[RECORD EXCERPTS]
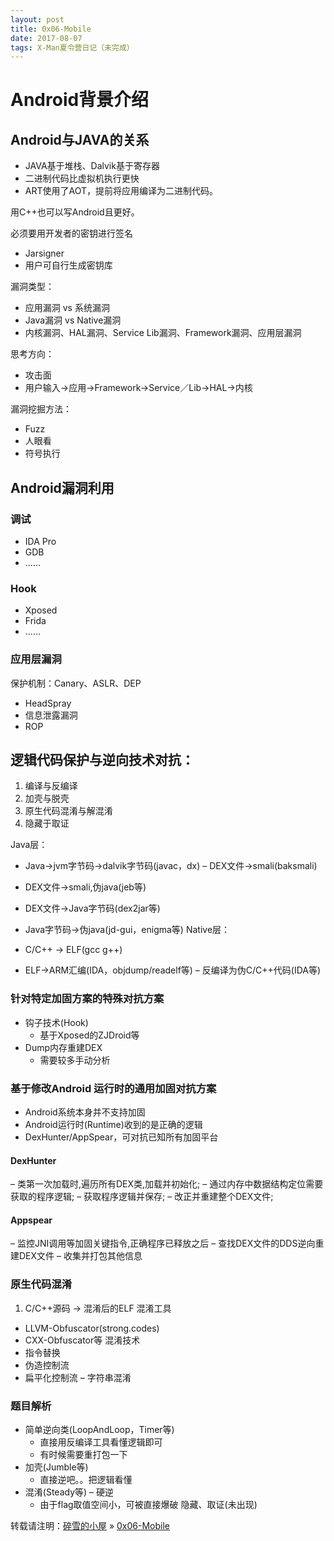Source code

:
 ```yaml
---
layout: post
title: 0x06-Mobile
date: 2017-08-07
tags: X-Man夏令营日记（未完成）
---
```


# Android背景介绍

## Android与JAVA的关系

* JAVA基于堆栈、Dalvik基于寄存器
* 二进制代码比虚拟机执行更快
* ART使用了AOT，提前将应用编译为二进制代码。

用C++也可以写Android且更好。

必须要用开发者的密钥进行签名

* Jarsigner
* 用户可自行生成密钥库

漏洞类型：

* 应用漏洞 vs 系统漏洞
* Java漏洞 vs Native漏洞
* 内核漏洞、HAL漏洞、Service Lib漏洞、Framework漏洞、应用层漏洞

思考方向：

* 攻击面
* 用户输入->应用->Framework->Service／Lib->HAL->内核

漏洞挖掘方法：

* Fuzz
* 人眼看
* 符号执行

## Android漏洞利用

### 调试
* IDA Pro
* GDB
* ......

### Hook
* Xposed
* Frida
* ......

### 应用层漏洞
保护机制：Canary、ASLR、DEP
* HeadSpray
* 信息泄露漏洞
* ROP

## 逻辑代码保护与逆向技术对抗：

1. 编译与反编译
2. 加壳与脱壳
3. 原生代码混淆与解混淆
4. 隐藏于取证

Java层：

- Java->jvm字节码->dalvik字节码(javac，dx) – DEX文件->smali(baksmali)- DEX文件->smali,伪java(jeb等)- DEX文件->Java字节码(dex2jar等)- Java字节码->伪java(jd-gui，enigma等)Native层：
- C/C++ -> ELF(gcc g++)- ELF->ARM汇编(IDA，objdump/readelf等) – 反编译为伪C/C++代码(IDA等)

### 针对特定加固方案的特殊对抗方案- 钩子技术(Hook)	- 基于Xposed的ZJDroid等- Dump内存重建DEX 
	-  需要较多手动分析### 基于修改Android 运行时的通用加固对抗方案- Android系统本身并不支持加固- Android运行时(Runtime)收到的是正确的逻辑- DexHunter/AppSpear，可对抗已知所有加固平台

#### DexHunter– 类第一次加载时,遍历所有DEX类,加载并初始化; – 通过内存中数据结构定位需要获取的程序逻辑; – 获取程序逻辑并保存;– 改正并重建整个DEX文件;#### Appspear– 监控JNI调用等加固关键指令,正确程序已释放之后 – 查找DEX文件的DDS逆向重建DEX文件– 收集并打包其他信息

### 原生代码混淆

1. C/C++源码 -> 混淆后的ELF 混淆工具- LLVM-Obfuscator(strong.codes)- CXX-Obfuscator等 混淆技术- 指令替换- 伪造控制流- 扁平化控制流 – 字符串混淆

### 题目解析

* 简单逆向类(LoopAndLoop，Timer等) 
	- 直接用反编译工具看懂逻辑即可 
	- 有时候需要重打包一下* 加壳(Jumble等)	- 直接逆吧。。把逻辑看懂* 混淆(Steady等) – 硬逆	- 由于flag取值空间小，可被直接爆破 隐藏、取证(未出现)

转载请注明：[碎雪的小屋](http://RoyTse.github.io) » [0x06-Mobile](http://RoyTse.github.io/2017/08/0x06-Mobile/)  







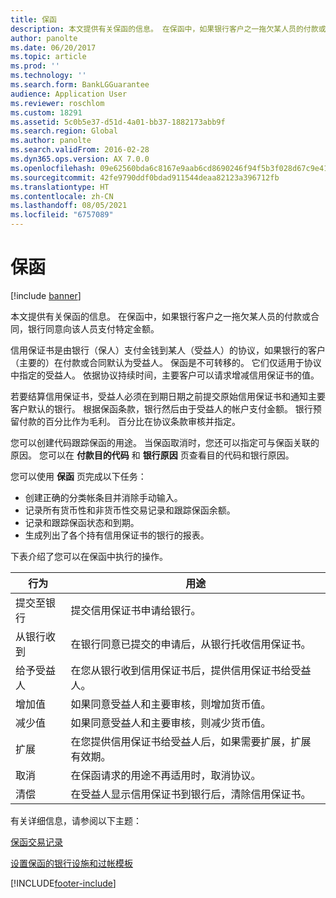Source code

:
 ```yaml
---
title: 保函
description: 本文提供有关保函的信息。 在保函中，如果银行客户之一拖欠某人员的付款或合同，银行同意向该人员支付特定金额。
author: panolte
ms.date: 06/20/2017
ms.topic: article
ms.prod: ''
ms.technology: ''
ms.search.form: BankLGGuarantee
audience: Application User
ms.reviewer: roschlom
ms.custom: 18291
ms.assetid: 5c0b5e37-d51d-4a01-bb37-1882173abb9f
ms.search.region: Global
ms.author: panolte
ms.search.validFrom: 2016-02-28
ms.dyn365.ops.version: AX 7.0.0
ms.openlocfilehash: 09e62560bda6c8167e9aab6cd8690246f94f5b3f028d67c9e41a1fbba17dc499
ms.sourcegitcommit: 42fe9790ddf0bdad911544deaa82123a396712fb
ms.translationtype: HT
ms.contentlocale: zh-CN
ms.lasthandoff: 08/05/2021
ms.locfileid: "6757089"
---
```

# <a name="letters-of-guarantee"></a>保函

[!include [banner](../includes/banner.md)]

本文提供有关保函的信息。 在保函中，如果银行客户之一拖欠某人员的付款或合同，银行同意向该人员支付特定金额。 

信用保证书是由银行（保人）支付金钱到某人（受益人）的协议，如果银行的客户（主要的）在付款或合同默认为受益人。 保函是不可转移的。 它们仅适用于协议中指定的受益人。 依据协议持续时间，主要客户可以请求增减信用保证书的值。 

若要结算信用保证书，受益人必须在到期日期之前提交原始信用保证书和通知主要客户默认的银行。 根据保函条款，银行然后由于受益人的帐户支付金额。 银行预留付款的百分比作为毛利。 百分比在协议条款审核并指定。 

您可以创建代码跟踪保函的用途。 当保函取消时，您还可以指定可与保函关联的原因。 您可以在 **付款目的代码** 和 **银行原因** 页查看目的代码和银行原因。 

您可以使用 **保函** 页完成以下任务：

-   创建正确的分类帐条目并消除手动输入。
-   记录所有货币性和非货币性交易记录和跟踪保函余额。
-   记录和跟踪保函状态和到期。
-   生成列出了各个持有信用保证书的银行的报表。

下表介绍了您可以在保函中执行的操作。

| 行为              | 用途                                                                                                                   |
|---------------------|---------------------------------------------------------------------------------------------------------------------------|
| 提交至银行      | 提交信用保证书申请给银行。                                                                       |
| 从银行收到   | 在银行同意已提交的申请后，从银行托收信用保证书。                            |
| 给予受益人 | 在您从银行收到信用保证书后，提供信用保证书给受益人。              |
| 增加值      | 如果同意受益人和主要审核，则增加货币值。                                                  |
| 减少值      | 如果同意受益人和主要审核，则减少货币值。                                                  |
| 扩展              | 在您提供信用保证书给受益人后，如果需要扩展，扩展有效期。 |
| 取消              | 在保函请求的用途不再适用时，取消协议。                  |
| 清偿           | 在受益人显示信用保证书到银行后，清除信用保证书。                      |


有关详细信息，请参阅以下主题：

[保函交易记录](tasks/letter-guarantee-transaction.md)

[设置保函的银行设施和过帐模板](tasks/set-up-bank-facilities-posting-profiles.md)




[!INCLUDE[footer-include](../../includes/footer-banner.md)]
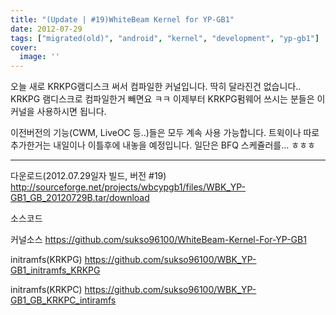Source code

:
 ```yaml
---
title: "(Update | #19)WhiteBeam Kernel for YP-GB1"
date: 2012-07-29
tags: ["migrated(old)", "android", "kernel", "development", "yp-gb1"]
cover:
  image: ''
---
```


오늘 새로 KRKPG램디스크 써서 컴파일한 커널입니다.
딱히 달라진건 없습니다..
KRKPG 램디스크로 컴파일한거 빼면요 ㅋㅋ
이제부터  KRKPG펌웨어 쓰시는 분들은 이 커널을 사용하시면 됩니다.

이전버전의 기능(CWM, LiveOC 등..)들은 모두 계속 사용 가능합니다.
트윅이나 따로 추가한거는 내일이나 이틀후에 내놓을 예정입니다.
일단은 BFQ 스케쥴러를... ㅎㅎㅎ



-------------------------------------------------------------------

다운로드(2012.07.29일자 빌드, 버전 #19)
http://sourceforge.net/projects/wbcypgb1/files/WBK_YP-GB1_GB_20120729B.tar/download

소스코드

커널소스
https://github.com/sukso96100/WhiteBeam-Kernel-For-YP-GB1

initramfs(KRKPG)
https://github.com/sukso96100/WBK_YP-GB1_initramfs_KRKPG

initramfs(KRKPC)
https://github.com/sukso96100/WBK_YP-GB1_GB_KRKPC_intiramfs
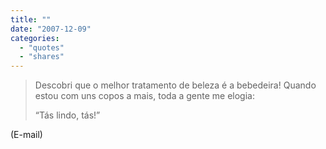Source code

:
 ```yaml
---
title: ""
date: "2007-12-09"
categories: 
  - "quotes"
  - "shares"
---
```


> Descobri que o melhor tratamento de beleza é a bebedeira! Quando estou com uns copos a mais, toda a gente me elogia:
> 
> “Tás lindo, tás!”

(E-mail)
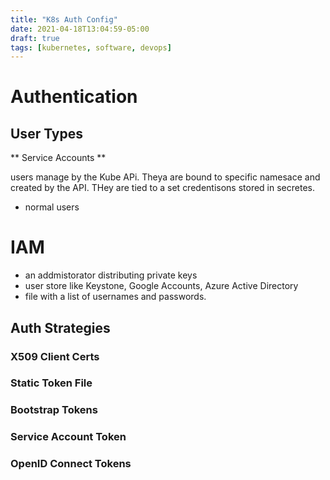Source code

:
 ```yaml
---
title: "K8s Auth Config"
date: 2021-04-18T13:04:59-05:00
draft: true
tags: [kubernetes, software, devops]
---
```



# Authentication

## User Types

** Service Accounts **

users manage by the Kube APi. Theya are bound to specific namesace and created by the API. THey are tied to a set credentisons stored in secretes.


- normal users

# IAM

- an addmistorator distributing private keys
- user store like Keystone, Google Accounts, Azure Active Directory
- file with a list of usernames and passwords.

## Auth Strategies


### X509 Client Certs

### Static Token File

### Bootstrap Tokens

### Service Account Token

### OpenID Connect Tokens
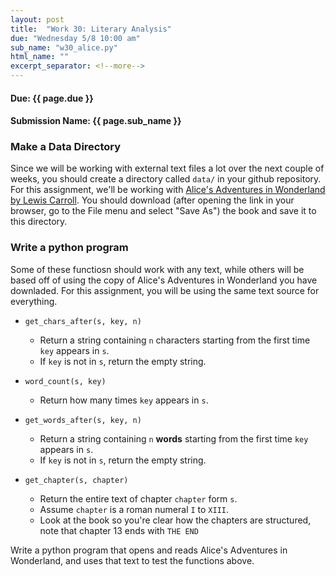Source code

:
 ```yaml
---
layout: post
title:  "Work 30: Literary Analysis"
due: "Wednesday 5/8 10:00 am"
sub_name: "w30_alice.py"
html_name: ""
excerpt_separator: <!--more-->
---
```


#### Due: {{ page.due }}
#### Submission Name: {{ page.sub_name }}

### Make a Data Directory
Since we will be working with external text files a lot over the next couple of weeks, you should create a directory called `data/` in your github repository. For this assignment, we'll be working with [Alice's Adventures in Wonderland by Lewis Carroll](https://www.gutenberg.org/cache/epub/11/pg11.txt). You should download (after opening the link in your browser, go to the File menu and select "Save As") the book and save it to this directory.  

### Write a python program
Some of these functiosn should work with any text, while others will be based off of using the copy of Alice's Adventures in Wonderland you have downladed. For this assignment, you will be using the same text source for everything.

- `get_chars_after(s, key, n)`
  - Return a string containing `n` characters starting from the first time `key` appears in `s`.
  - If `key` is not in `s`, return the empty string.

- `word_count(s, key)`
  - Return how many times `key` appears in `s`.

- `get_words_after(s, key, n)`
  - Return a string containing `n` __words__ starting from the first time `key` appears in `s`.
  - If `key` is not in `s`, return the empty string.

- `get_chapter(s, chapter)`
  - Return the entire text of chapter `chapter` form `s`.
  - Assume `chapter` is a roman numeral `I` to `XIII`.
  - Look at the book so you're clear how the chapters are structured, note that chapter 13 ends with `THE END`

Write a python program that opens and reads Alice's Adventures in Wonderland, and uses that text to test the functions above.
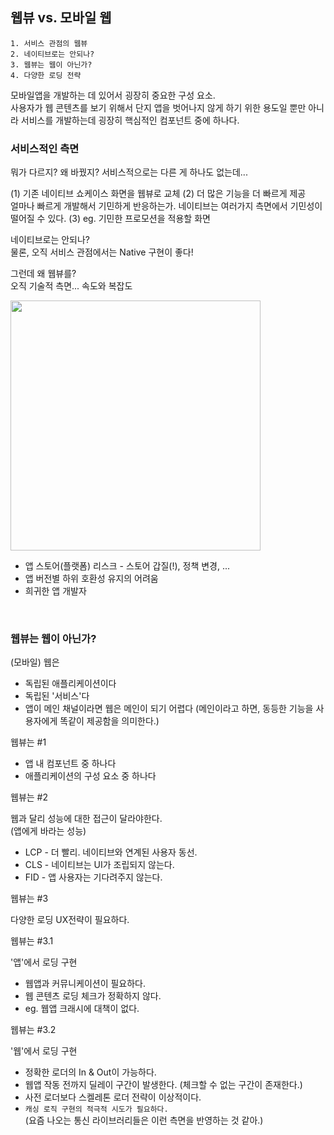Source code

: ## 웹뷰 vs. 모바일 웹

```
1. 서비스 관점의 웹뷰
2. 네이티브로는 안되나?
3. 웹뷰는 웹이 아닌가?
4. 다양한 로딩 전략
```

모바일앱을 개발하는 데 있어서 굉장히 중요한 구성 요소. <br />
사용자가 웹 콘텐츠를 보기 위해서 단지 앱을 벗어나지 않게 하기 위한 용도일 뿐만 아니라 서비스를 개발하는데 굉장히 핵심적인 컴포넌트 중에 하나다.

### 서비스적인 측면

뭐가 다르지? 왜 바꿨지? 서비스적으로는 다른 게 하나도 없는데...<br />

(1) 기존 네이티브 쇼케이스 화면을 웹뷰로 교체
(2) 더 많은 기능을 더 빠르게 제공<br />
얼마나 빠르게 개발해서 기민하게 반응하는가. 네이티브는 여러가지 측면에서 기민성이 떨어질 수 있다.
(3) eg. 기민한 프로모션을 적용할 화면<br />

네이티브로는 안되나? <br />
물론, 오직 서비스 관점에서는 Native 구현이 좋다!<br />

그런데 왜 웹뷰를?<br />
오직 기술적 측면... 속도와 복잡도<br />

<img width="400" src="https://user-images.githubusercontent.com/19165916/194998220-768abcbb-7848-41f0-bc5a-3b565b675ee1.png">

- 앱 스토어(플랫폼) 리스크 - 스토어 갑질(!), 정책 변경, ...
- 앱 버전별 하위 호환성 유지의 어려움
- 희귀한 앱 개발자

<br />

### 웹뷰는 웹이 아닌가?

(모바일) 웹은<br />

- 독립된 애플리케이션이다
- 독립된 '서비스'다
- 앱이 메인 채널이라면 웹은 메인이 되기 어렵다 (메인이라고 하면, 동등한 기능을 사용자에게 똑같이 제공함을 의미한다.)<br />

웹뷰는 #1<br />

- 앱 내 컴포넌트 중 하나다
- 애플리케이션의 구성 요소 중 하나다<br />

웹뷰는 #2<br />

웹과 달리 성능에 대한 접근이 달라야한다.<br />
(앱에게 바라는 성능)<br />

- LCP - 더 빨리. 네이티브와 연계된 사용자 동선.
- CLS - 네이티브는 UI가 조립되지 않는다.
- FID - 앱 사용자는 기다려주지 않는다.<br />

웹뷰는 #3<br />

다양한 로딩 UX전략이 필요하다.<br />

웹뷰는 #3.1<br />

'앱'에서 로딩 구현<br />

- 웹앱과 커뮤니케이션이 필요하다.
- 웹 콘텐츠 로딩 체크가 정확하지 않다.
- eg. 웹앱 크래시에 대책이 없다.<br />

웹뷰는 #3.2<br />

'웹'에서 로딩 구현<br />

- 정확한 로더의 In & Out이 가능하다.
- 웹앱 작동 전까지 딜레이 구간이 발생한다. (체크할 수 없는 구간이 존재한다.)
- 사전 로더보다 스켈레톤 로더 전략이 이상적이다.
- `캐싱 로직 구현의 적극적 시도가 필요하다.`<br />
  (요즘 나오는 통신 라이브러리들은 이런 측면을 반영하는 것 같아.)
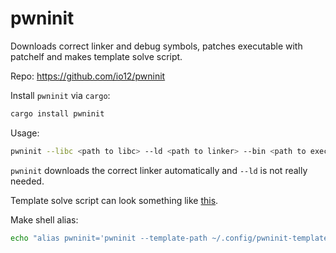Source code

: # pwninit

Downloads correct linker and debug symbols, patches executable with patchelf and makes template solve script.

Repo: https://github.com/io12/pwninit

Install `pwninit` via `cargo`:
```sh
cargo install pwninit
```

Usage:
```sh
pwninit --libc <path to libc> --ld <path to linker> --bin <path to executable> --template-path <path to template solve script>
```

`pwninit` downloads the correct linker automatically and `--ld` is not really needed.

Template solve script can look something like [this](pwninit-template.py).

Make shell alias:
```sh
echo "alias pwninit='pwninit --template-path ~/.config/pwninit-template.py --template-bin-name e'" >> ~/.zshrc
```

[TASK TO CARRY OUT] Search the entries for the word "that" and report how many lines contain it, as a bare number.

[TASK OUTPUT] 2